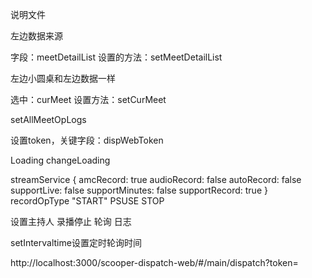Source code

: <!--
 * @Author: xiaqijian
 * @Date: 2023-03-07 09:11:06
 * @LastEditTime: 2023-03-13 15:18:53
 * @Description: 请填写简介
-->

说明文件

左边数据来源

字段：meetDetailList   设置的方法：setMeetDetailList

左边小圆桌和左边数据一样

选中：curMeet    设置方法：setCurMeet


setAllMeetOpLogs

设置token，关键字段：dispWebToken

Loading    changeLoading

<!-- add -->
streamService {
    amcRecord: true
audioRecord: false
autoRecord: false
supportLive: false
supportMinutes: false
supportRecord: true
}
recordOpType
"START"
PSUSE
STOP

设置主持人
录播停止
轮询
日志

setIntervaltime设置定时轮询时间

http://localhost:3000/scooper-dispatch-web/#/main/dispatch?token=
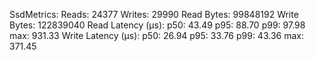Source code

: SsdMetrics:
  Reads: 24377
  Writes: 29990
  Read Bytes: 99848192
  Write Bytes: 122839040
  Read Latency (μs):
    p50: 43.49
    p95: 88.70
    p99: 97.98
    max: 931.33
  Write Latency (μs):
    p50: 26.94
    p95: 33.76
    p99: 43.36
    max: 371.45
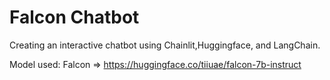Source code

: # Falcon Chatbot

Creating an interactive chatbot using Chainlit,Huggingface, and LangChain.

Model used: Falcon => https://huggingface.co/tiiuae/falcon-7b-instruct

## EXERCISE INSTRUCTIONS
Exactly as written, reproduce all of the entries while dropping the pictures.

## WORKED SOLUTION
Source code

: <!--
 * @Author: xiaqijian
 * @Date: 2023-03-07 09:11:06
 * @LastEditTime: 2023-03-13 15:18:53
 * @Description: 请填写简介
-->

说明文件

左边数据来源

字段：meetDetailList   设置的方法：setMeetDetailList

左边小圆桌和左边数据一样

选中：curMeet    设置方法：setCurMeet


setAllMeetOpLogs

设置token，关键字段：dispWebToken

Loading    changeLoading

<!-- add -->
streamService {
    amcRecord: true
audioRecord: false
autoRecord: false
supportLive: false
supportMinutes: false
supportRecord: true
}
recordOpType
"START"
PSUSE
STOP

设置主持人
录播停止
轮询
日志

setIntervaltime设置定时轮询时间

http://localhost:3000/scooper-dispatch-web/#/main/dispatch?token=
Source code

: SsdMetrics:
  Reads: 24377
  Writes: 29990
  Read Bytes: 99848192
  Write Bytes: 122839040
  Read Latency (μs):
    p50: 43.49
    p95: 88.70
    p99: 97.98
    max: 931.33
  Write Latency (μs):
    p50: 26.94
    p95: 33.76
    p99: 43.36
    max: 371.45
Source code

: # Falcon Chatbot

Creating an interactive chatbot using Chainlit,Huggingface, and LangChain.

Model used: Falcon => https://huggingface.co/tiiuae/falcon-7b-instruct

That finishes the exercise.